Overview of the Paper
- Chapter 1: Introduction and Background
- The first chapter of the essay introduces the subject of OTT communication services and argues why regulatory frameworks are necessary. The chapter also gives a general outline of the topics and the paper’s organisation that will be covered in the following chapters.
- Chapter 2: Examination of the Issues Related to Regulatory Mechanism for Over-The-Top Communication Services
- The second chapter of the essay looks at the problems with OTT communication service regulation. It talks about the many kinds of OTT services and how they affect the conventional telecom sector. The chapter also looks at the regulatory issues raised by OTT services and the various strategies used by various nations to address them.
- Chapter 3: Examination of the Issues Related to Selective Banning of OTT Services
- The final chapter of the essay looks at the problems of selectively outlawing OTT services. It analyses the justifications for government restrictions on OTT services as well as the possible effects of such restrictions on consumers and the telecom sector.

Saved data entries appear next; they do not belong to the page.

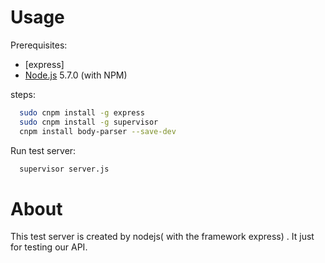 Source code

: 
# Usage

Prerequisites:
* [express]
* [Node.js](http://nodejs.org/) 5.7.0 (with NPM)

steps:
```bash
  sudo cnpm install -g express
  sudo cnpm install -g supervisor
  cnpm install body-parser --save-dev
```
Run test server:
```bash
  supervisor server.js
```
# About
This test server is created by  nodejs( with the framework express) . It just for testing our API.
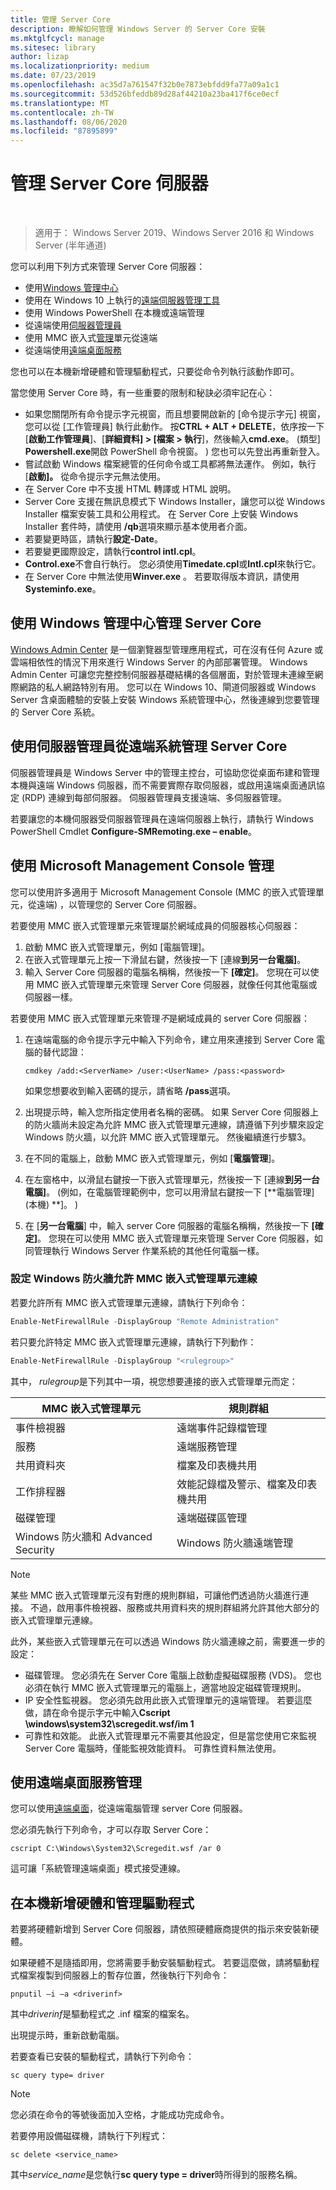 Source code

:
 ```yaml
---
title: 管理 Server Core
description: 瞭解如何管理 Windows Server 的 Server Core 安裝
ms.mktglfcycl: manage
ms.sitesec: library
author: lizap
ms.localizationpriority: medium
ms.date: 07/23/2019
ms.openlocfilehash: ac35d7a761547f32b0e7873ebfdd9fa77a09a1c1
ms.sourcegitcommit: 53d526bfeddb89d28af44210a23ba417f6ce0ecf
ms.translationtype: MT
ms.contentlocale: zh-TW
ms.lasthandoff: 08/06/2020
ms.locfileid: "87895899"
---
```

# <a name="manage-a-server-core-server"></a>管理 Server Core 伺服器
 
> 適用于： Windows Server 2019、Windows Server 2016 和 Windows Server (半年通道) 

您可以利用下列方式來管理 Server Core 伺服器：
- 使用[Windows 管理中心](../../manage/windows-admin-center/overview.md)
- 使用在 Windows 10 上執行的[遠端伺服器管理工具](../../remote/remote-server-administration-tools.md)
- 使用 Windows PowerShell 在本機或遠端管理
- 從遠端使用[伺服器管理員](../server-manager/server-manager.md)
- 使用 MMC 嵌入式[管理](#managing-with-microsoft-management-console)單元從遠端
- 從遠端使用[遠端桌面服務](#managing-with-remote-desktop-services)

您也可以在本機新增硬體和管理驅動程式，只要從命令列執行該動作即可。

當您使用 Server Core 時，有一些重要的限制和秘訣必須牢記在心：

- 如果您關閉所有命令提示字元視窗，而且想要開啟新的 [命令提示字元] 視窗，您可以從 [工作管理員] 執行此動作。 按**CTRL \+ ALT \+ DELETE**，依序按一下 [**啟動工作管理員**]、[**詳細資料] > [檔案 > 執行**]，然後輸入**cmd.exe**。  (類型] **Powershell.exe**開啟 PowerShell 命令視窗。 ) 您也可以先登出再重新登入。
- 嘗試啟動 Windows 檔案總管的任何命令或工具都將無法運作。 例如，執行 [**啟動]。** 從命令提示字元無法使用。
- 在 Server Core 中不支援 HTML 轉譯或 HTML 說明。
- Server Core 支援在無訊息模式下 Windows Installer，讓您可以從 Windows Installer 檔案安裝工具和公用程式。 在 Server Core 上安裝 Windows Installer 套件時，請使用 **/qb**選項來顯示基本使用者介面。
- 若要變更時區，請執行**設定-Date**。
- 若要變更國際設定，請執行**control intl.cpl**。
- **Control.exe**不會自行執行。 您必須使用**Timedate.cpl**或**Intl.cpl**來執行它。
- 在 Server Core 中無法使用**Winver.exe** 。 若要取得版本資訊，請使用**Systeminfo.exe**。

## <a name="managing-server-core-with-windows-admin-center"></a>使用 Windows 管理中心管理 Server Core
[Windows Admin Center](../../manage/windows-admin-center/overview.md) 是一個瀏覽器型管理應用程式，可在沒有任何 Azure 或雲端相依性的情況下用來進行 Windows Server 的內部部署管理。 Windows Admin Center 可讓您完整控制伺服器基礎結構的各個層面，對於管理未連線至網際網路的私人網路特別有用。 您可以在 Windows 10、閘道伺服器或 Windows Server 含桌面體驗的安裝上安裝 Windows 系統管理中心，然後連線到您要管理的 Server Core 系統。

## <a name="managing-server-core-remotely-with-server-manager"></a>使用伺服器管理員從遠端系統管理 Server Core

伺服器管理員是 Windows Server 中的管理主控台，可協助您從桌面布建和管理本機與遠端 Windows 伺服器，而不需要實際存取伺服器，或啟用遠端桌面通訊協定 (RDP) 連線到每部伺服器。 伺服器管理員支援遠端、多伺服器管理。

若要讓您的本機伺服器受伺服器管理員在遠端伺服器上執行，請執行 Windows PowerShell Cmdlet **Configure-SMRemoting.exe – enable**。

## <a name="managing-with-microsoft-management-console"></a>使用 Microsoft Management Console 管理

您可以使用許多適用于 Microsoft Management Console (MMC 的嵌入式管理單元，從遠端) ，以管理您的 Server Core 伺服器。

若要使用 MMC 嵌入式管理單元來管理屬於網域成員的伺服器核心伺服器：

1. 啟動 MMC 嵌入式管理單元，例如 [電腦管理]。
2. 在嵌入式管理單元上按一下滑鼠右鍵，然後按一下 [連線**到另一台電腦]**。
2. 輸入 Server Core 伺服器的電腦名稱稱，然後按一下 **[確定]**。 您現在可以使用 MMC 嵌入式管理單元來管理 Server Core 伺服器，就像任何其他電腦或伺服器一樣。

若要使用 MMC 嵌入式管理單元來管理*不*是網域成員的 server Core 伺服器：

1. 在遠端電腦的命令提示字元中輸入下列命令，建立用來連接到 Server Core 電腦的替代認證：

   ```
   cmdkey /add:<ServerName> /user:<UserName> /pass:<password>
   ```

   如果您想要收到輸入密碼的提示，請省略 **/pass**選項。

2. 出現提示時，輸入您所指定使用者名稱的密碼。
   如果 Server Core 伺服器上的防火牆尚未設定為允許 MMC 嵌入式管理單元連線，請遵循下列步驟來設定 Windows 防火牆，以允許 MMC 嵌入式管理單元。 然後繼續進行步驟3。
3. 在不同的電腦上，啟動 MMC 嵌入式管理單元，例如 [**電腦管理**]。
4. 在左窗格中，以滑鼠右鍵按一下嵌入式管理單元，然後按一下 [連線**到另一台電腦]**。  (例如，在電腦管理範例中，您可以用滑鼠右鍵按一下 [**電腦管理] (本機) **]。 ) 
5. 在 [**另一台電腦**] 中，輸入 server Core 伺服器的電腦名稱稱，然後按一下 **[確定]**。 您現在可以使用 MMC 嵌入式管理單元來管理 Server Core 伺服器，如同管理執行 Windows Server 作業系統的其他任何電腦一樣。

### <a name="to-configure-windows-firewall-to-allow-mmc-snap-ins-to-connect"></a>設定 Windows 防火牆允許 MMC 嵌入式管理單元連線
若要允許所有 MMC 嵌入式管理單元連線，請執行下列命令：

```PowerShell
Enable-NetFirewallRule -DisplayGroup "Remote Administration"
```

若只要允許特定 MMC 嵌入式管理單元連線，請執行下列動作：

```PowerShell
Enable-NetFirewallRule -DisplayGroup "<rulegroup>"
```

其中， *rulegroup*是下列其中一項，視您想要連接的嵌入式管理單元而定：

| MMC 嵌入式管理單元                            | 規則群組                                            |
| ---------------------------------------- | ------------------------------------------------------- |
| 事件檢視器                           | 遠端事件記錄檔管理                           |
| 服務                               | 遠端服務管理                             |
| 共用資料夾                         | 檔案及印表機共用                              |
| 工作排程器                         | 效能記錄檔及警示、檔案及印表機共用 |
| 磁碟管理                        | 遠端磁碟區管理                              |
| Windows 防火牆和 Advanced Security | Windows 防火牆遠端管理                    |


> [!NOTE]
> 某些 MMC 嵌入式管理單元沒有對應的規則群組，可讓他們透過防火牆進行連接。 不過，啟用事件檢視器、服務或共用資料夾的規則群組將允許其他大部分的嵌入式管理單元連線。
>
> 此外，某些嵌入式管理單元在可以透過 Windows 防火牆連線之前，需要進一步的設定：
>
> - 磁碟管理。 您必須先在 Server Core 電腦上啟動虛擬磁碟服務 (VDS)。 您也必須在執行 MMC 嵌入式管理單元的電腦上，適當地設定磁碟管理規則。
> - IP 安全性監視器。 您必須先啟用此嵌入式管理單元的遠端管理。 若要這麼做，請在命令提示字元中輸入**Cscript \windows\system32\scregedit.wsf/im 1**
> - 可靠性和效能。 此嵌入式管理單元不需要其他設定，但是當您使用它來監視 Server Core 電腦時，僅能監視效能資料。 可靠性資料無法使用。

## <a name="managing-with-remote-desktop-services"></a>使用遠端桌面服務管理

您可以使用[遠端桌面](../../remote/remote-desktop-services/welcome-to-rds.md)，從遠端電腦管理 server Core 伺服器。

您必須先執行下列命令，才可以存取 Server Core：

```
cscript C:\Windows\System32\Scregedit.wsf /ar 0
```

這可讓「系統管理遠端桌面」模式接受連線。

## <a name="add-hardware-and-manage-drivers-locally"></a>在本機新增硬體和管理驅動程式

若要將硬體新增到 Server Core 伺服器，請依照硬體廠商提供的指示來安裝新硬體。

如果硬體不是隨插即用，您將需要手動安裝驅動程式。 若要這麼做，請將驅動程式檔案複製到伺服器上的暫存位置，然後執行下列命令：

```
pnputil –i –a <driverinf>
```

其中*driverinf*是驅動程式之 .inf 檔案的檔案名。

出現提示時，重新啟動電腦。

若要查看已安裝的驅動程式，請執行下列命令：

```
sc query type= driver
```

> [!NOTE]
> 您必須在命令的等號後面加入空格，才能成功完成命令。

若要停用設備磁碟機，請執行下列程式：

```
sc delete <service_name>
```

其中*service_name*是您執行**sc query type = driver**時所得到的服務名稱。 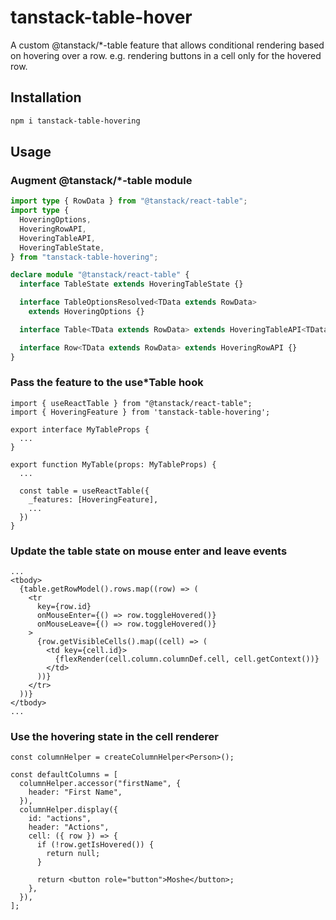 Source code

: # tanstack-table-hover

A custom @tanstack/\*-table feature that allows conditional rendering based on hovering over a row. e.g. rendering buttons in a cell only for the hovered row.

## Installation

```bash
npm i tanstack-table-hovering
```

## Usage

### Augment @tanstack/\*-table module

```ts
import type { RowData } from "@tanstack/react-table";
import type {
  HoveringOptions,
  HoveringRowAPI,
  HoveringTableAPI,
  HoveringTableState,
} from "tanstack-table-hovering";

declare module "@tanstack/react-table" {
  interface TableState extends HoveringTableState {}

  interface TableOptionsResolved<TData extends RowData>
    extends HoveringOptions {}

  interface Table<TData extends RowData> extends HoveringTableAPI<TData> {}

  interface Row<TData extends RowData> extends HoveringRowAPI {}
}
```

### Pass the feature to the use\*Table hook

```tsx
import { useReactTable } from "@tanstack/react-table";
import { HoveringFeature } from 'tanstack-table-hovering';

export interface MyTableProps {
  ...
}

export function MyTable(props: MyTableProps) {
  ...

  const table = useReactTable({
    _features: [HoveringFeature],
    ...
  })
}
```

### Update the table state on mouse enter and leave events

```tsx
...
<tbody>
  {table.getRowModel().rows.map((row) => (
    <tr
      key={row.id}
      onMouseEnter={() => row.toggleHovered()}
      onMouseLeave={() => row.toggleHovered()}
    >
      {row.getVisibleCells().map((cell) => (
        <td key={cell.id}>
          {flexRender(cell.column.columnDef.cell, cell.getContext())}
        </td>
      ))}
    </tr>
  ))}
</tbody>
...
```

### Use the hovering state in the cell renderer

```tsx
const columnHelper = createColumnHelper<Person>();

const defaultColumns = [
  columnHelper.accessor("firstName", {
    header: "First Name",
  }),
  columnHelper.display({
    id: "actions",
    header: "Actions",
    cell: ({ row }) => {
      if (!row.getIsHovered()) {
        return null;
      }

      return <button role="button">Moshe</button>;
    },
  }),
];
```
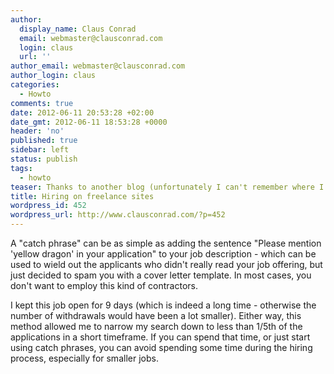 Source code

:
 ```yaml
---
author:
  display_name: Claus Conrad
  email: webmaster@clausconrad.com
  login: claus
  url: ''
author_email: webmaster@clausconrad.com
author_login: claus
categories:
  - Howto
comments: true
date: 2012-06-11 20:53:28 +02:00
date_gmt: 2012-06-11 18:53:28 +0000
header: 'no'
published: true
sidebar: left
status: publish
tags:
  - howto
teaser: Thanks to another blog (unfortunately I can't remember where I read it) I have begun asking for "catch phrases" in job offerings on freelance sites.
title: Hiring on freelance sites
wordpress_id: 452
wordpress_url: http://www.clausconrad.com/?p=452
---
```

A "catch phrase" can be as simple as adding the sentence "Please mention 'yellow dragon' in your application" to your job description - which can be used to wield out the applicants who didn't really read your job offering, but just decided to spam you with a cover letter template. In most cases, you don't want to employ this kind of contractors.

I kept this job open for 9 days (which is indeed a long time - otherwise the number of withdrawals would have been a lot smaller). Either way, this method allowed me to narrow my search down to less than 1/5th of the applications in a short timeframe. If you can spend that time, or just start using catch phrases, you can avoid spending some time during the hiring process, especially for smaller jobs.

The chapter also looks at the legal and regulatory structures that determine how OTT services are prohibited in various nations.
- Chapter 4: International Practices
- An overview of global OTT communication service best practices is given in the paper’s fourth chapter. It talks about the various regulatory strategies used by nations throughout the world and how they affect consumers and the telecom sector. The chapter also looks at the difficulties regulators encounter when trying to create efficient regulatory frameworks for OTT services.
- Chapter 5: Issues for Consultation
- This chapter is the spirit of the consultation paper as it covers the points and questions for consultation. This chapter has been classified into two sub-sections – Issues Related to Regulatory Mechanisms for OTT Communication Services and Issues Related to the Selective Banning of OTT Services. The inputs will be entirely focused on these sub headers, and the scope, extent, and ambit of the consultation paper rests on these questions and necessary inputs.
Conclusion
An important publication that aims to address the regulatory issues raised by OTT services is the Consultation Paper on Regulatory Mechanisms for Over-The-Top Communication Services. The paper offers a thorough analysis of the problems with OTT service regulation and requests input from stakeholders on the suggested regulatory structure. In order to make sure that the regulatory framework is efficient and advantageous for everyone, it is crucial for all stakeholders to offer their opinion on the document.